▶ [Stored data entries]:
◆ ◆ ◆ ◆
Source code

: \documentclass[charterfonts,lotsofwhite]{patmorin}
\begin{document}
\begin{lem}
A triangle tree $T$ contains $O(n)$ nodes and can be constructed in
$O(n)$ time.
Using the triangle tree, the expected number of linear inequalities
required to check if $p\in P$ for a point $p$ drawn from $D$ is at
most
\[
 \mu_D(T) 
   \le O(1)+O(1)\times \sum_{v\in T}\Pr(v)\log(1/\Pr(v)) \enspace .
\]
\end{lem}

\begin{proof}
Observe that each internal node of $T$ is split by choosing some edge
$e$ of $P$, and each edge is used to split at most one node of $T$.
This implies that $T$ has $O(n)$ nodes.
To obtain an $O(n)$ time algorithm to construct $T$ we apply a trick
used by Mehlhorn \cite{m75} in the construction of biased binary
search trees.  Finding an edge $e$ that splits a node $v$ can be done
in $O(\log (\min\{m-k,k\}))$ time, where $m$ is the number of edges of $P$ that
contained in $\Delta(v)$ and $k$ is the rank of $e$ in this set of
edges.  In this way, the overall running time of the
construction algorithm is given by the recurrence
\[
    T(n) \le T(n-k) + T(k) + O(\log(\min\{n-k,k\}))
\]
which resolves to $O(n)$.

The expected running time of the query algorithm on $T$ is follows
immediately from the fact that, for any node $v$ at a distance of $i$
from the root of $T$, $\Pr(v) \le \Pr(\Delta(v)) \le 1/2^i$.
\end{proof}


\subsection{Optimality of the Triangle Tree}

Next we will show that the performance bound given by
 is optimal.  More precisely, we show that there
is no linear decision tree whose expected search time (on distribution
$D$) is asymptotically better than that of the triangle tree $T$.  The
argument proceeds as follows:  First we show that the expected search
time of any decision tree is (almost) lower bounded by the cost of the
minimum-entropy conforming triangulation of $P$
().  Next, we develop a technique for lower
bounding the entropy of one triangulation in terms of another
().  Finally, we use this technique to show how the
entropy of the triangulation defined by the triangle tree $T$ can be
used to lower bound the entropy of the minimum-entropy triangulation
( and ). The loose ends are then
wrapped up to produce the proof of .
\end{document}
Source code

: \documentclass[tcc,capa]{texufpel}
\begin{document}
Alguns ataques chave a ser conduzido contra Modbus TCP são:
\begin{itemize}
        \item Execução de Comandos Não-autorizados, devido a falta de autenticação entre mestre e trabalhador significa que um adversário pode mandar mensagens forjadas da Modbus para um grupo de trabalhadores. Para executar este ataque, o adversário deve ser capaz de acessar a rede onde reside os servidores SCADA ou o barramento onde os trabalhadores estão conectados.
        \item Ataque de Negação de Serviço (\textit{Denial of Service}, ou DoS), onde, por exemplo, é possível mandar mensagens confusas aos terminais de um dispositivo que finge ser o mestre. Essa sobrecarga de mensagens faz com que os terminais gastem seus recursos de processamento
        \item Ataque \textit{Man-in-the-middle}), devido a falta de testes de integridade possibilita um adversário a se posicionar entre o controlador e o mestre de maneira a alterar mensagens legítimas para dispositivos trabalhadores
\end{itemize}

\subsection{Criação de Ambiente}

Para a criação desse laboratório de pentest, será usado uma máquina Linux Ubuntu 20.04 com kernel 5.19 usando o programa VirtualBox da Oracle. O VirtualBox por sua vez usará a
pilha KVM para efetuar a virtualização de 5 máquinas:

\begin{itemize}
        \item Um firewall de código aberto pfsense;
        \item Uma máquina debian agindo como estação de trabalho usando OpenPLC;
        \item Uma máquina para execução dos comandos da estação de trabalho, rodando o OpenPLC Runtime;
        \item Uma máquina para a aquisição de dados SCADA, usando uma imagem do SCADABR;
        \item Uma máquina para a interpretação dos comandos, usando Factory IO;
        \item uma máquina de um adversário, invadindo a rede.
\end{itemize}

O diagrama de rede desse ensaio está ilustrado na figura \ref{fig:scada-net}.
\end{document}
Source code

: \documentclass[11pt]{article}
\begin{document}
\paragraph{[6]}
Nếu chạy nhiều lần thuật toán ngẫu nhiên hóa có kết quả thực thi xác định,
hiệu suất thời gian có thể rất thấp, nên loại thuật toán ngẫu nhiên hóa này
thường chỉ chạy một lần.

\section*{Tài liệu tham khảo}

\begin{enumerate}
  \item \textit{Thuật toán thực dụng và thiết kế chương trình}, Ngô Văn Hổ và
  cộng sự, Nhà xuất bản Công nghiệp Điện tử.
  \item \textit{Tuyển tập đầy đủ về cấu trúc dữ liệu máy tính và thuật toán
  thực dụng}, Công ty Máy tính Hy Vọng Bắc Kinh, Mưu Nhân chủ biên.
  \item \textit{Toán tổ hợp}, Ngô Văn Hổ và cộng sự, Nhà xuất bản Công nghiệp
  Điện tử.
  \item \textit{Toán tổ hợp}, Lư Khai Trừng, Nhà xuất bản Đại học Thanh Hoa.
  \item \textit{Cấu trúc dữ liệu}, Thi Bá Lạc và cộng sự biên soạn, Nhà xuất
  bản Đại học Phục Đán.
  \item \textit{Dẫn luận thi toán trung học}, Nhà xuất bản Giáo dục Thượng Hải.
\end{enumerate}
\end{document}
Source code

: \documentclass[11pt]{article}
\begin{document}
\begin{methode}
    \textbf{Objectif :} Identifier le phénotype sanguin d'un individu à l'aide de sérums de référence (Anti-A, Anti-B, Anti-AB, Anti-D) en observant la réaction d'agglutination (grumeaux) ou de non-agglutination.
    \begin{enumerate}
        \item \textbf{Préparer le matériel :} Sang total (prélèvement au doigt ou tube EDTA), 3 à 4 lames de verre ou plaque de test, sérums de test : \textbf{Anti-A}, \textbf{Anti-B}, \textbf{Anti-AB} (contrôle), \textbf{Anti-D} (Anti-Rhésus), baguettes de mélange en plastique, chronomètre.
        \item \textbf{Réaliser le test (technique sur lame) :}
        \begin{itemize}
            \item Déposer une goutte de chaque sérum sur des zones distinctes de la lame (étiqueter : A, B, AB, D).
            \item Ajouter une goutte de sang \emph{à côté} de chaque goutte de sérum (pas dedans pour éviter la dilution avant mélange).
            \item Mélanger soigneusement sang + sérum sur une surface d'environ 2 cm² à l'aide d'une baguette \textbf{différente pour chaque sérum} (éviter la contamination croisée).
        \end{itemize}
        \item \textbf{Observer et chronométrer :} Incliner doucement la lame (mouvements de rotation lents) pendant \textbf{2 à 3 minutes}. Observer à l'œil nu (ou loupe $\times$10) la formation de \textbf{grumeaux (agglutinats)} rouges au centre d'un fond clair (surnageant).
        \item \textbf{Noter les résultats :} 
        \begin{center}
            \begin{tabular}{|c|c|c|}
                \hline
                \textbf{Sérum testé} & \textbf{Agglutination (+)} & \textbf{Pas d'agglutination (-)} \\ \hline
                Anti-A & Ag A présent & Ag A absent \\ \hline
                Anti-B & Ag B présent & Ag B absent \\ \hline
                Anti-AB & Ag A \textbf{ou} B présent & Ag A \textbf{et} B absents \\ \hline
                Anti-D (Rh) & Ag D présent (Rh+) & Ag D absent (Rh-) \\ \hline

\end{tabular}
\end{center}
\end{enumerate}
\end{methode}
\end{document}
◆ ◆ ◆ ◆
▶ [WHAT IS BEING ASKED]: An exact repeat of all the entries above is required.

▶ [PROBLEM SOLUTION]:
Source code

: \documentclass[charterfonts,lotsofwhite]{patmorin}
\begin{document}
\begin{lem}
A triangle tree $T$ contains $O(n)$ nodes and can be constructed in
$O(n)$ time.
Using the triangle tree, the expected number of linear inequalities
required to check if $p\in P$ for a point $p$ drawn from $D$ is at
most
\[
 \mu_D(T) 
   \le O(1)+O(1)\times \sum_{v\in T}\Pr(v)\log(1/\Pr(v)) \enspace .
\]
\end{lem}

\begin{proof}
Observe that each internal node of $T$ is split by choosing some edge
$e$ of $P$, and each edge is used to split at most one node of $T$.
This implies that $T$ has $O(n)$ nodes.
To obtain an $O(n)$ time algorithm to construct $T$ we apply a trick
used by Mehlhorn \cite{m75} in the construction of biased binary
search trees.  Finding an edge $e$ that splits a node $v$ can be done
in $O(\log (\min\{m-k,k\}))$ time, where $m$ is the number of edges of $P$ that
contained in $\Delta(v)$ and $k$ is the rank of $e$ in this set of
edges.  In this way, the overall running time of the
construction algorithm is given by the recurrence
\[
    T(n) \le T(n-k) + T(k) + O(\log(\min\{n-k,k\}))
\]
which resolves to $O(n)$.

The expected running time of the query algorithm on $T$ is follows
immediately from the fact that, for any node $v$ at a distance of $i$
from the root of $T$, $\Pr(v) \le \Pr(\Delta(v)) \le 1/2^i$.
\end{proof}


\subsection{Optimality of the Triangle Tree}

Next we will show that the performance bound given by
 is optimal.  More precisely, we show that there
is no linear decision tree whose expected search time (on distribution
$D$) is asymptotically better than that of the triangle tree $T$.  The
argument proceeds as follows:  First we show that the expected search
time of any decision tree is (almost) lower bounded by the cost of the
minimum-entropy conforming triangulation of $P$
().  Next, we develop a technique for lower
bounding the entropy of one triangulation in terms of another
().  Finally, we use this technique to show how the
entropy of the triangulation defined by the triangle tree $T$ can be
used to lower bound the entropy of the minimum-entropy triangulation
( and ). The loose ends are then
wrapped up to produce the proof of .
\end{document}
Source code

: \documentclass[tcc,capa]{texufpel}
\begin{document}
Alguns ataques chave a ser conduzido contra Modbus TCP são:
\begin{itemize}
        \item Execução de Comandos Não-autorizados, devido a falta de autenticação entre mestre e trabalhador significa que um adversário pode mandar mensagens forjadas da Modbus para um grupo de trabalhadores. Para executar este ataque, o adversário deve ser capaz de acessar a rede onde reside os servidores SCADA ou o barramento onde os trabalhadores estão conectados.
        \item Ataque de Negação de Serviço (\textit{Denial of Service}, ou DoS), onde, por exemplo, é possível mandar mensagens confusas aos terminais de um dispositivo que finge ser o mestre. Essa sobrecarga de mensagens faz com que os terminais gastem seus recursos de processamento
        \item Ataque \textit{Man-in-the-middle}), devido a falta de testes de integridade possibilita um adversário a se posicionar entre o controlador e o mestre de maneira a alterar mensagens legítimas para dispositivos trabalhadores
\end{itemize}

\subsection{Criação de Ambiente}

Para a criação desse laboratório de pentest, será usado uma máquina Linux Ubuntu 20.04 com kernel 5.19 usando o programa VirtualBox da Oracle. O VirtualBox por sua vez usará a
pilha KVM para efetuar a virtualização de 5 máquinas:

\begin{itemize}
        \item Um firewall de código aberto pfsense;
        \item Uma máquina debian agindo como estação de trabalho usando OpenPLC;
        \item Uma máquina para execução dos comandos da estação de trabalho, rodando o OpenPLC Runtime;
        \item Uma máquina para a aquisição de dados SCADA, usando uma imagem do SCADABR;
        \item Uma máquina para a interpretação dos comandos, usando Factory IO;
        \item uma máquina de um adversário, invadindo a rede.
\end{itemize}

O diagrama de rede desse ensaio está ilustrado na figura \ref{fig:scada-net}.
\end{document}
Source code

: \documentclass[11pt]{article}
\begin{document}
\paragraph{[6]}
Nếu chạy nhiều lần thuật toán ngẫu nhiên hóa có kết quả thực thi xác định,
hiệu suất thời gian có thể rất thấp, nên loại thuật toán ngẫu nhiên hóa này
thường chỉ chạy một lần.

\section*{Tài liệu tham khảo}

\begin{enumerate}
  \item \textit{Thuật toán thực dụng và thiết kế chương trình}, Ngô Văn Hổ và
  cộng sự, Nhà xuất bản Công nghiệp Điện tử.
  \item \textit{Tuyển tập đầy đủ về cấu trúc dữ liệu máy tính và thuật toán
  thực dụng}, Công ty Máy tính Hy Vọng Bắc Kinh, Mưu Nhân chủ biên.
  \item \textit{Toán tổ hợp}, Ngô Văn Hổ và cộng sự, Nhà xuất bản Công nghiệp
  Điện tử.
  \item \textit{Toán tổ hợp}, Lư Khai Trừng, Nhà xuất bản Đại học Thanh Hoa.
  \item \textit{Cấu trúc dữ liệu}, Thi Bá Lạc và cộng sự biên soạn, Nhà xuất
  bản Đại học Phục Đán.
  \item \textit{Dẫn luận thi toán trung học}, Nhà xuất bản Giáo dục Thượng Hải.
\end{enumerate}
\end{document}
Source code

: \documentclass[11pt]{article}
\begin{document}
\begin{methode}
    \textbf{Objectif :} Identifier le phénotype sanguin d'un individu à l'aide de sérums de référence (Anti-A, Anti-B, Anti-AB, Anti-D) en observant la réaction d'agglutination (grumeaux) ou de non-agglutination.
    \begin{enumerate}
        \item \textbf{Préparer le matériel :} Sang total (prélèvement au doigt ou tube EDTA), 3 à 4 lames de verre ou plaque de test, sérums de test : \textbf{Anti-A}, \textbf{Anti-B}, \textbf{Anti-AB} (contrôle), \textbf{Anti-D} (Anti-Rhésus), baguettes de mélange en plastique, chronomètre.
        \item \textbf{Réaliser le test (technique sur lame) :}
        \begin{itemize}
            \item Déposer une goutte de chaque sérum sur des zones distinctes de la lame (étiqueter : A, B, AB, D).
            \item Ajouter une goutte de sang \emph{à côté} de chaque goutte de sérum (pas dedans pour éviter la dilution avant mélange).
            \item Mélanger soigneusement sang + sérum sur une surface d'environ 2 cm² à l'aide d'une baguette \textbf{différente pour chaque sérum} (éviter la contamination croisée).
        \end{itemize}
        \item \textbf{Observer et chronométrer :} Incliner doucement la lame (mouvements de rotation lents) pendant \textbf{2 à 3 minutes}. Observer à l'œil nu (ou loupe $\times$10) la formation de \textbf{grumeaux (agglutinats)} rouges au centre d'un fond clair (surnageant).
        \item \textbf{Noter les résultats :} 
        \begin{center}
            \begin{tabular}{|c|c|c|}
                \hline
                \textbf{Sérum testé} & \textbf{Agglutination (+)} & \textbf{Pas d'agglutination (-)} \\ \hline
                Anti-A & Ag A présent & Ag A absent \\ \hline
                Anti-B & Ag B présent & Ag B absent \\ \hline
                Anti-AB & Ag A \textbf{ou} B présent & Ag A \textbf{et} B absents \\ \hline
                Anti-D (Rh) & Ag D présent (Rh+) & Ag D absent (Rh-) \\ \hline

\end{tabular}
\end{center}
\end{enumerate}
\end{methode}
\end{document}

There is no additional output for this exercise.